OncoPrint that depicts durable clinical benefit (DCB), no durable benefit (NDB), and non–immune checkpoint inhibitor (ICI) non–small-cell lung cancer (NSCLC) with an expanded list of preselected genes of interest, including oncogenic drivers in NSCLC, genes involved in antigen presentation, genes involved in modulating immune responses to cancer, genes previously reported to associate with response/resistance to programmed death-1 blockade, and genes involved in DNA repair. Genes shown in light gray were not sequenced as part of the MSK-IMPACT (Memorial Sloan Kettering-Integrated Mutation Profiling of Actionable Cancer Targets) panel. VUS, variant of unknown significance.

Fig A10.

β2 microglobulin (B2M) mutation found in one patient that occurred in trans with one mutation on each allele. (A) The top plot shows overall copy number segmentations across the chromosome (Chr), with the vertical line highlighting the B2M gene position. The bottom plot shows the integer copy number, with the black line depicting the total integer copy number and the red line depicting minor copy number. (B) The hematoxylin and eosin (HE) stain (magnification, ×40) shows large tumor cells circumferentially around a central vessel. (C) B2M immunohistochemistry (magnification, ×40) shows selective loss of expression in tumor cells with retention of expression in normal endothelium and within scattered lymphocytes and histiocytes.

Fig A11.

JAK2 mutations were found in two patients. (A) A heterozygous mutation in JAK2 with the wild-type allele retained. (B) A homozygous loss-of-function mutation in JAK2 with loss of the wild-type allele occurring in a patient with primary progression to programmed death-1 blockade. Chr, chromosome.

Fig A12.

Amplifications in MDM2 or MDM4 were found in eight patients. Each plot shows the copy number (CN) log ratio of the overall CN segmentations across chromosomes (Chr).

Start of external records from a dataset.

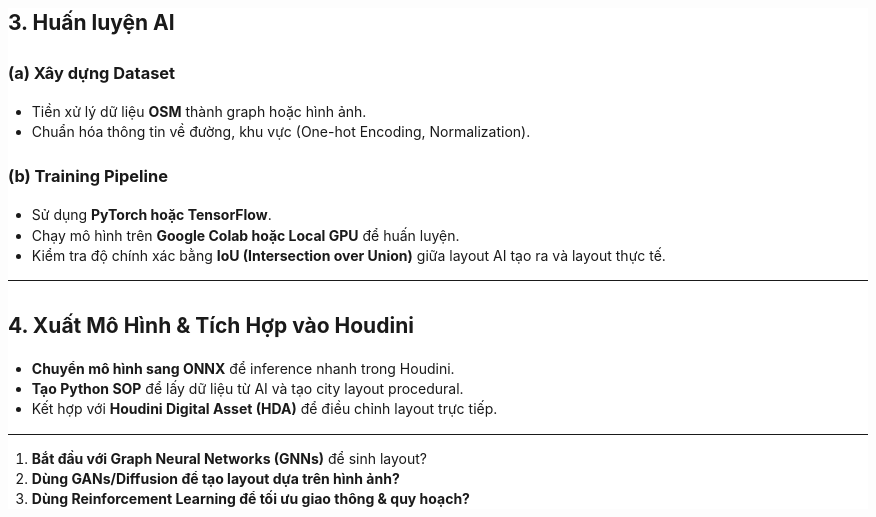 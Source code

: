 
## **3. Huấn luyện AI**
### **(a) Xây dựng Dataset**
- Tiền xử lý dữ liệu **OSM** thành graph hoặc hình ảnh.  
- Chuẩn hóa thông tin về đường, khu vực (One-hot Encoding, Normalization).  

### **(b) Training Pipeline**
- Sử dụng **PyTorch hoặc TensorFlow**.  
- Chạy mô hình trên **Google Colab hoặc Local GPU** để huấn luyện.  
- Kiểm tra độ chính xác bằng **IoU (Intersection over Union)** giữa layout AI tạo ra và layout thực tế.  

---

## **4. Xuất Mô Hình & Tích Hợp vào Houdini**
- **Chuyển mô hình sang ONNX** để inference nhanh trong Houdini.  
- **Tạo Python SOP** để lấy dữ liệu từ AI và tạo city layout procedural.  
- Kết hợp với **Houdini Digital Asset (HDA)** để điều chỉnh layout trực tiếp.  

---

1. **Bắt đầu với Graph Neural Networks (GNNs)** để sinh layout?  
2. **Dùng GANs/Diffusion để tạo layout dựa trên hình ảnh?**  
3. **Dùng Reinforcement Learning để tối ưu giao thông & quy hoạch?**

Estimated integer CNs are reported for each patient and calculated by FACETS. One patient had durable clinical benefit and five of eight patients had > 2 months progression-free survival. The patient with the greatest amplification had rapid progression. The progression-free survival curve of patients with MDM2 or MDM4 amplifications are compared with those with MDM2/MDM4 wild type (hazard ratio, 1.4; P = .44).

Fig A13.

Progression-free survival (PFS) curve of patients with a programmed death-ligand 1 (PD-L1) expression of 0% compared with a PD-L1 expression ≥ 1% (hazard ratio, 0.53; P = .01).

Fig A14.

Log₂(odds ratio [OR]) and –log₂(P value) for enrichment of individual altered genes deemed oncogenic or likely oncogenic by OncoKb in the programmed death-ligand 1 (PD-L1)–positive versus PD-L1–negative subgroup. The top 50 genes in each comparison are depicted, with the false discovery rate–adjusted P values used.